— THE DATA —
>>
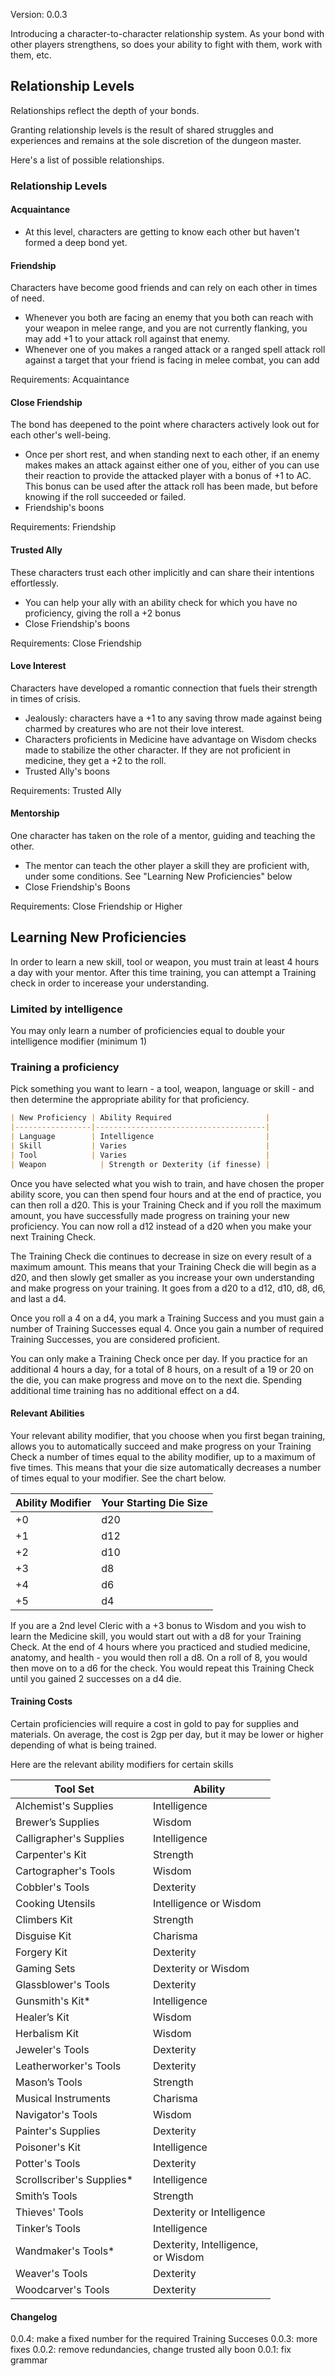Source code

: Version: 0.0.3

Introducing a character-to-character relationship system. As your bond with other players strengthens, so does your ability to fight with them, work with them, etc. 

## Relationship Levels

Relationships reflect the depth of your bonds.

Granting relationship levels is the result of shared struggles and experiences and remains at the sole discretion of the dungeon master.  
  
Here's a list of possible relationships.

### Relationship Levels

#### Acquaintance

 - At this level, characters are getting to know each other but haven't formed a deep bond yet.

#### Friendship

Characters have become good friends and can rely on each other in times of need.

 - Whenever you both are facing an enemy that you both can reach with your weapon in melee range, and you are not currently flanking, you may add +1 to your attack roll against that enemy. 
 - Whenever one of you makes a ranged attack or a ranged spell attack roll against a target that your friend is facing in melee combat, you can add 

Requirements: Acquaintance

#### Close Friendship

The bond has deepened to the point where characters actively look out for each other's well-being.    
 
  - Once per short rest, and when standing next to each other, if an enemy makes makes an attack against either one of you, either of you can use their reaction to provide the attacked player with a bonus of +1 to AC. This bonus can be used after the attack roll has been made, but before knowing if the roll succeeded or failed. 
  - Friendship's boons

Requirements: Friendship

#### Trusted Ally

These characters trust each other implicitly and can share their intentions effortlessly.

 - You can help your ally with an ability check for which you have no proficiency, giving the roll a +2 bonus
 - Close Friendship's boons
 
 Requirements: Close Friendship

#### Love Interest

Characters have developed a romantic connection that fuels their strength in times of crisis.

- Jealously: characters have a +1 to any saving throw made against being charmed by creatures who are not their love interest.
- Characters proficients in Medicine have advantage on Wisdom checks made to stabilize the other character. If they are not proficient in medicine, they get a +2 to the roll.
- Trusted Ally's boons

Requirements: Trusted Ally

#### Mentorship

One character has taken on the role of a mentor, guiding and teaching the other.    

 - The mentor can teach the other player a skill they are proficient with, under some conditions. See "Learning New Proficiencies" below
 - Close Friendship's Boons

Requirements: Close Friendship or Higher

## Learning New Proficiencies

In order to learn a new skill, tool or weapon, you must train at least 4 hours a day with your mentor. After this time training, you can attempt a Training check in order to incerease your understanding. 

### Limited by intelligence

You may only learn a number of proficiencies equal to double your intelligence modifier (minimum 1)

### Training a proficiency

Pick something you want to learn - a tool, weapon, language or skill - and then determine the appropriate ability for that proficiency. 

```markdown
| New Proficiency | Ability Required                     |
|-----------------|--------------------------------------|
| Language        | Intelligence                         |
| Skill           | Varies                               |
| Tool            | Varies                               |
| Weapon            | Strength or Dexterity (if finesse) |
```


Once you have selected what you wish to train, and have chosen the proper ability score, you can then spend four hours and at the end of practice, you can then roll a d20. This is your Training Check and if you roll the maximum amount, you have successfully made progress on training your new proficiency. You can now roll a d12 instead of a d20 when you make your next Training Check.

The Training Check die continues to decrease in size on every result of a maximum amount. This means that your Training Check die will begin as a d20, and then slowly get smaller as you increase your own understanding and make progress on your training. It goes from a d20 to a d12, d10, d8, d6, and last a d4.

Once you roll a 4 on a d4, you mark a Training Success and you must gain a number of Training Successes equal 4. Once you gain a number of required Training Successes, you are considered proficient.

You can only make a Training Check once per day. If you practice for an additional 4 hours a day, for a total of 8 hours, on a result of a 19 or 20 on the die, you can make progress and move on to the next die. Spending additional time training has no additional effect on a d4.

#### Relevant Abilities

Your relevant ability modifier, that you choose when you first began training, allows you to automatically succeed and make progress on your Training Check a number of times equal to the ability modifier, up to a maximum of five times. This means that your die size automatically decreases a number of times equal to your modifier. See the chart below.

|Ability Modifier|Your Starting Die Size|
|---|---|
|+0|d20|
|+1|d12|
|+2|d10|
|+3|d8|
|+4|d6|
|+5|d4|

If you are a 2nd level Cleric with a +3 bonus to Wisdom and you wish to learn the Medicine skill, you would start out with a d8 for your Training Check. At the end of 4 hours where you practiced and studied medicine, anatomy, and health - you would then roll a d8. On a roll of 8, you would then move on to a d6 for the check. You would repeat this Training Check until you gained 2 successes on a d4 die.

#### Training Costs

Certain proficiencies will require a cost in gold to pay for supplies and materials. On average, the cost is 2gp per day, but it may be lower or higher depending of what is being trained.

Here are the relevant ability modifiers for certain skills

|Tool Set||Ability|
|---|---|---|
|Alchemist's Supplies||Intelligence|
|Brewer’s Supplies||Wisdom|
|Calligrapher's Supplies||Intelligence|
|Carpenter's Kit||Strength|
|Cartographer's Tools||Wisdom|
|Cobbler's Tools||Dexterity|
|Cooking Utensils||Intelligence or Wisdom|
|Climbers Kit||Strength|
|Disguise Kit||Charisma|
|Forgery Kit||Dexterity|
|Gaming Sets||Dexterity or Wisdom|
|Glassblower's Tools||Dexterity|
|Gunsmith's Kit*||Intelligence|
|Healer’s Kit||Wisdom|
|Herbalism Kit||Wisdom|
|Jeweler's Tools||Dexterity|
|Leatherworker's Tools||Dexterity|
|Mason’s Tools||Strength|
|Musical Instruments||Charisma|
|Navigator's Tools||Wisdom|
|Painter's Supplies||Dexterity|
|Poisoner's Kit||Intelligence|
|Potter's Tools||Dexterity|
|Scrollscriber's Supplies*||Intelligence|
|Smith’s Tools||Strength|
|Thieves' Tools||Dexterity or Intelligence|
|Tinker’s Tools||Intelligence|
|Wandmaker's Tools*||Dexterity, Intelligence,  <br>or Wisdom|
|Weaver's Tools||Dexterity|
|Woodcarver's Tools||Dexterity|

#### Changelog

0.0.4: make a fixed number for the required Training Succeses
0.0.3: more fixes
0.0.2: remove redundancies, change trusted ally boon
0.0.1: fix grammar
<<
— GOAL OF THE EXERCISE —
If the word "Requirements" is on a line above, return that line.

— RESPONSE —
Requirements: Acquaintance
Requirements: Friendship
 Requirements: Close Friendship
Requirements: Trusted Ally
Requirements: Close Friendship or Higher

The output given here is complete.